Try it.
A single figure is wanted: the count of lines below containing the string "pour".

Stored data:
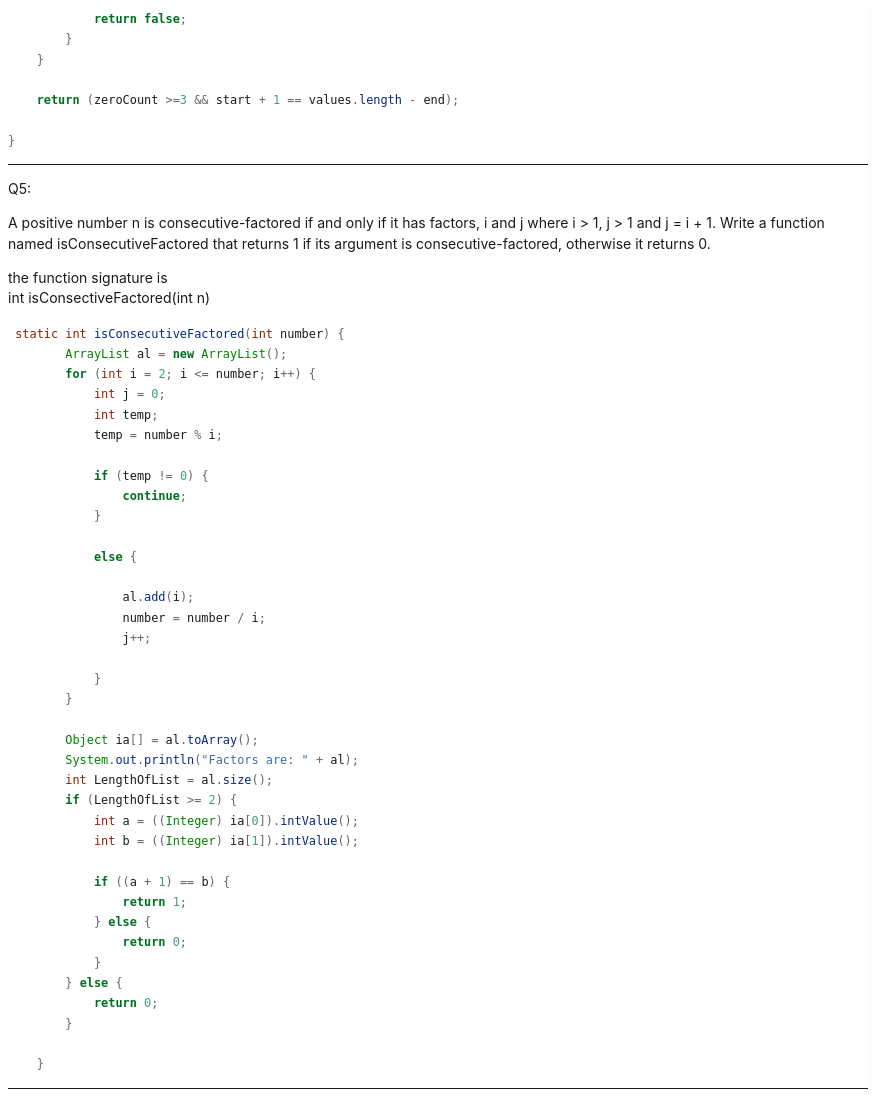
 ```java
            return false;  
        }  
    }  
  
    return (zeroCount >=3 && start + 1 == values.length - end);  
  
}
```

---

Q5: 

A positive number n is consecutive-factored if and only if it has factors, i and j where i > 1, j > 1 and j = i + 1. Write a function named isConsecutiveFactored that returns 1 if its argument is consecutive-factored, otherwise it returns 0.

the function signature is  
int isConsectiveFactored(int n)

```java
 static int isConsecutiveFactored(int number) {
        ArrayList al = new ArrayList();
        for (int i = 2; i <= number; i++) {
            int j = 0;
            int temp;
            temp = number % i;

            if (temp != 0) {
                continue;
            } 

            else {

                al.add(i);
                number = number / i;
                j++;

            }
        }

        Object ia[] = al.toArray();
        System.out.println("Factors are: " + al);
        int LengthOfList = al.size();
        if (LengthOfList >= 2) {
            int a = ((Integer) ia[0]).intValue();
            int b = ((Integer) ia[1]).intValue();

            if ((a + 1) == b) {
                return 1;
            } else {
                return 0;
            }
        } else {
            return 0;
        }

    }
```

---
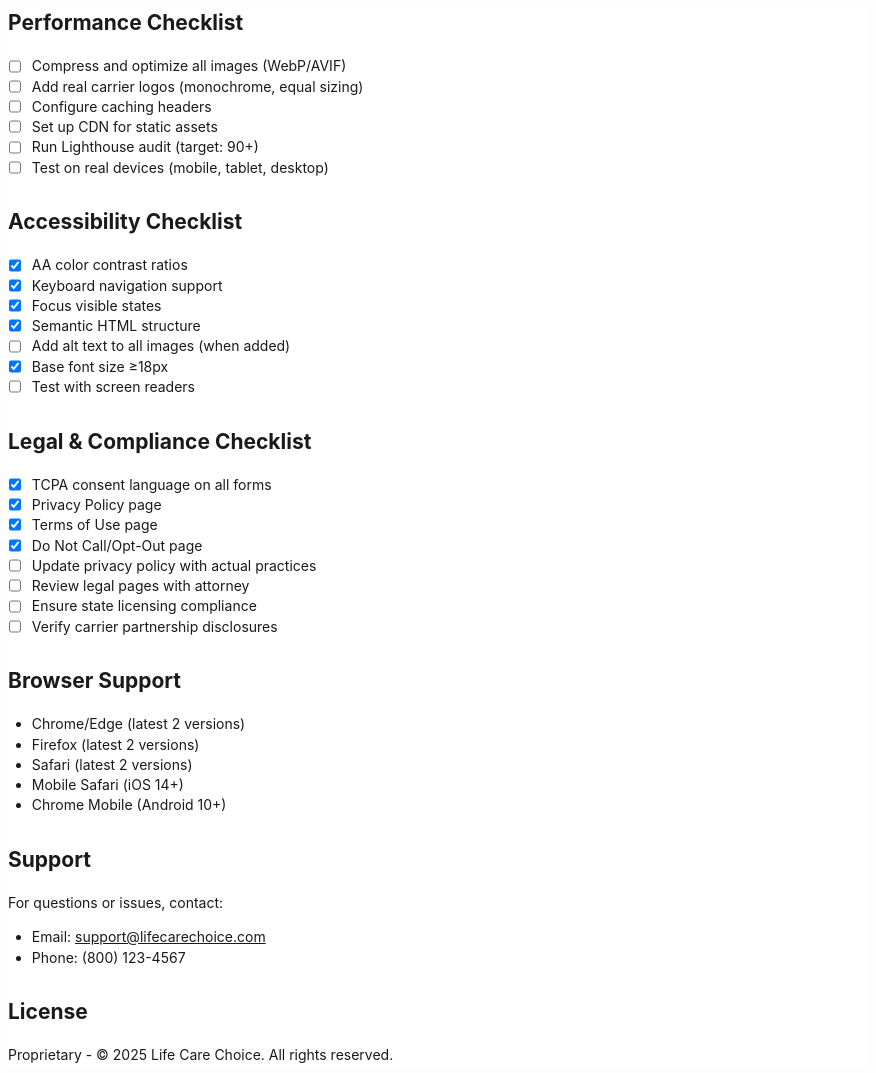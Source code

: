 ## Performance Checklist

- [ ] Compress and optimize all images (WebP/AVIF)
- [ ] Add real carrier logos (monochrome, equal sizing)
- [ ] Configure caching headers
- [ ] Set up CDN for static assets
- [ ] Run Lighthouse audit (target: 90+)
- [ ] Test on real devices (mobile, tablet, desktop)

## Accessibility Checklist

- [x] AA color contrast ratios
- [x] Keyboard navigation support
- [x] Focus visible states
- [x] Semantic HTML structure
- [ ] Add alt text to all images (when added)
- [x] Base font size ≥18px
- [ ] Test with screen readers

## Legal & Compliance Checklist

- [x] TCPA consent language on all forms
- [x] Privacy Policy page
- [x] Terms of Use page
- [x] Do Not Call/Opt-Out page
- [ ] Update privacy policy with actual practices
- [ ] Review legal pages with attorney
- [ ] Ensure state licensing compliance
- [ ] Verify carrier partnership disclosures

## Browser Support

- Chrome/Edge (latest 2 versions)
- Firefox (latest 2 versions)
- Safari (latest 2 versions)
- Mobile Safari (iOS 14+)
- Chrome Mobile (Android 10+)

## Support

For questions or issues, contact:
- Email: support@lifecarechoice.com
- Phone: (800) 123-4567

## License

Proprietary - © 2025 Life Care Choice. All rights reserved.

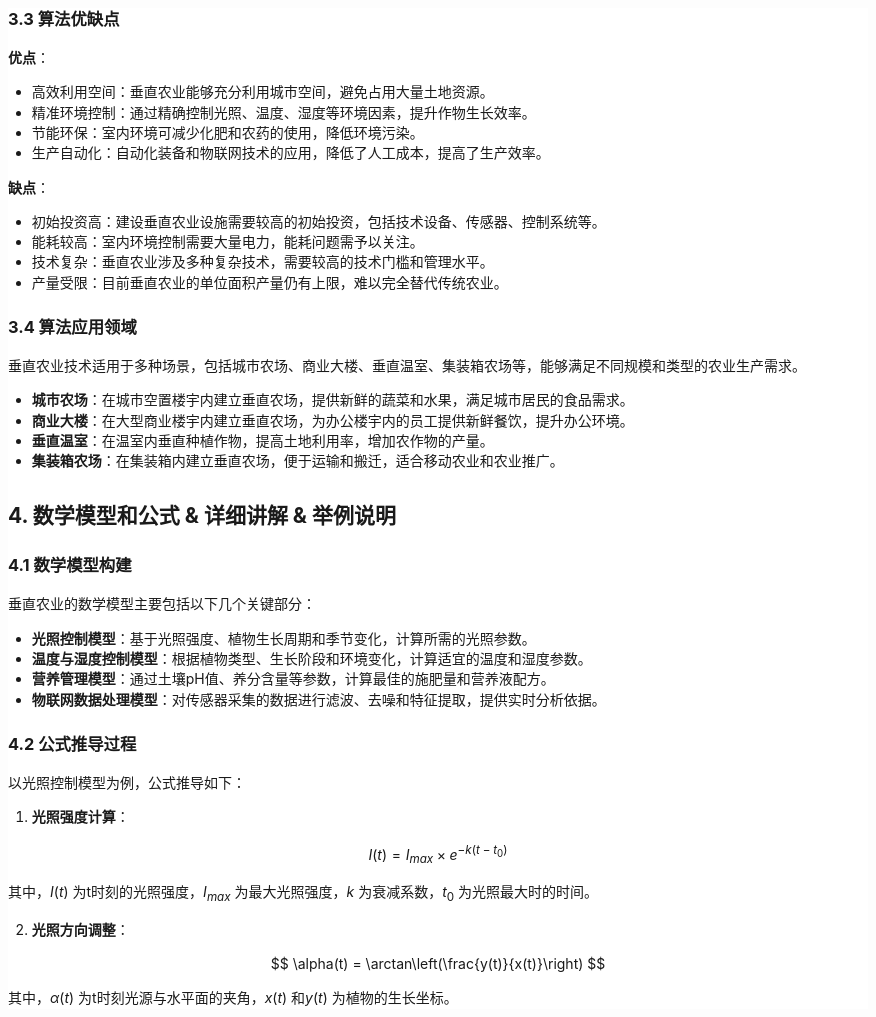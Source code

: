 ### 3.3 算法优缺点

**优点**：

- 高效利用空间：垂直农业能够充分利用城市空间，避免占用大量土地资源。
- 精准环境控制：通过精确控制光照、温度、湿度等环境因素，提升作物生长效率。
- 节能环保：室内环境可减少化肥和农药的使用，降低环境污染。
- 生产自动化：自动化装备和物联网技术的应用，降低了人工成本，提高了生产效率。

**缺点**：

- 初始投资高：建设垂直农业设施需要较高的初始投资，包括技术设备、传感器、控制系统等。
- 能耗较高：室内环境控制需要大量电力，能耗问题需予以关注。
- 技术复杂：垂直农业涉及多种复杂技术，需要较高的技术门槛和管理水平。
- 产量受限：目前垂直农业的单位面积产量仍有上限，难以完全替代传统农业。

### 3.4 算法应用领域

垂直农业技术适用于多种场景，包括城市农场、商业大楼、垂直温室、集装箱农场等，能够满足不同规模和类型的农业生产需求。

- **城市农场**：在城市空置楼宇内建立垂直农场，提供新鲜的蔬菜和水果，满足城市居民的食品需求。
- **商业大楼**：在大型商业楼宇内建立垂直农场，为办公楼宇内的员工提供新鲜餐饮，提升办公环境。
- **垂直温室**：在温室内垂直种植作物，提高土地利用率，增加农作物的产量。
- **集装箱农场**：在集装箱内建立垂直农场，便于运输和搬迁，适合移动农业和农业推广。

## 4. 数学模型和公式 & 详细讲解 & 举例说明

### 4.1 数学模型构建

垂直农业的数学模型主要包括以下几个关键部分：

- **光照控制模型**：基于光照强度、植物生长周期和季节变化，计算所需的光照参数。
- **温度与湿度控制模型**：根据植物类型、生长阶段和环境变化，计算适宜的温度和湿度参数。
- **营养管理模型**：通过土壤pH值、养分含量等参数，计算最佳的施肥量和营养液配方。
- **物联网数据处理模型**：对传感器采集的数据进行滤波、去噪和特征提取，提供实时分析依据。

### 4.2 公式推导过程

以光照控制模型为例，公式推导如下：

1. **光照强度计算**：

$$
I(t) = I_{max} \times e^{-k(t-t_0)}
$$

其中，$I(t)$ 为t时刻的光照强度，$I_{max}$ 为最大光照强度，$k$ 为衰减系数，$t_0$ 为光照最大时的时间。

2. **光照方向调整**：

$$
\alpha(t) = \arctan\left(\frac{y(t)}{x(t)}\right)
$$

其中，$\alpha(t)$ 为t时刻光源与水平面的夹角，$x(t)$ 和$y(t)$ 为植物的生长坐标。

--

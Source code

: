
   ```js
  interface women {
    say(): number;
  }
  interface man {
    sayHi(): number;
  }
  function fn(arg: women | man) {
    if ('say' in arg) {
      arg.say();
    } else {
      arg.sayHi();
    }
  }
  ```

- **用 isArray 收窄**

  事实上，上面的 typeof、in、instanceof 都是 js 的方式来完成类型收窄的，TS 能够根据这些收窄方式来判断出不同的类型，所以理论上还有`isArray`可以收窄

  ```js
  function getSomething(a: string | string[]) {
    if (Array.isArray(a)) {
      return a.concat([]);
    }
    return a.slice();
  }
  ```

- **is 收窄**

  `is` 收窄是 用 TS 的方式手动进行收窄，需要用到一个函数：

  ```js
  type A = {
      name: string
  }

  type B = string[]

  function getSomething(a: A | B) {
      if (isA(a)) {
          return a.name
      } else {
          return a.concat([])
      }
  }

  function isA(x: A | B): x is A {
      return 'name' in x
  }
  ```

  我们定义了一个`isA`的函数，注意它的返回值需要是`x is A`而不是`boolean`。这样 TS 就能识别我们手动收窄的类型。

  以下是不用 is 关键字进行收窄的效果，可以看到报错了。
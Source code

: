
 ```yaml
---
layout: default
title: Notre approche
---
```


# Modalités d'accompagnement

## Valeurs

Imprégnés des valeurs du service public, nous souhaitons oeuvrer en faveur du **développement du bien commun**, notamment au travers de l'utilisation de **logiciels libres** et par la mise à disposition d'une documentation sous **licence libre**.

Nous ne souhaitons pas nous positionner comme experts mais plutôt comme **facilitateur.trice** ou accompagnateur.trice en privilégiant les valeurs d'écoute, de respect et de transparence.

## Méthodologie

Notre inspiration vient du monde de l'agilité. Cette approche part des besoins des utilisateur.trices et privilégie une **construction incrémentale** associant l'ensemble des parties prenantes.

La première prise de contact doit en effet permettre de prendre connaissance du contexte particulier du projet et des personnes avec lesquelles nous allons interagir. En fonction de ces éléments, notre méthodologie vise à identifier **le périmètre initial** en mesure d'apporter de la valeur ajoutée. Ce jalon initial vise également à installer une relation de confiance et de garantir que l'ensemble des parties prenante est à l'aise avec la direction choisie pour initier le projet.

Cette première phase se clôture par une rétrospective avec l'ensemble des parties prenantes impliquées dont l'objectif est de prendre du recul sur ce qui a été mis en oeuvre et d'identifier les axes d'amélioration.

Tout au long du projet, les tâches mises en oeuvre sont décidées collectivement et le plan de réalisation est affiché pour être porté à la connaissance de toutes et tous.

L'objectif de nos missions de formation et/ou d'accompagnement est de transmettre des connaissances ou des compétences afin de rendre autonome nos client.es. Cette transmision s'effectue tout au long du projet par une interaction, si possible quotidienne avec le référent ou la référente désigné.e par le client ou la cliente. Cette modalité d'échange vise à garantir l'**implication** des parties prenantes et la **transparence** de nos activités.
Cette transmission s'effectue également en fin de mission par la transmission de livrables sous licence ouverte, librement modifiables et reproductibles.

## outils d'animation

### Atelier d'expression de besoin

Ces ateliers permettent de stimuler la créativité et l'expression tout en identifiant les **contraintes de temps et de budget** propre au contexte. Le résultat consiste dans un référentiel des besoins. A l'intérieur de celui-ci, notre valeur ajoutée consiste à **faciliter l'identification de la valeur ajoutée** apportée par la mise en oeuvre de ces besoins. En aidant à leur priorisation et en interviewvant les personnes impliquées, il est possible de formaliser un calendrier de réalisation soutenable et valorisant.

Exercise result.
2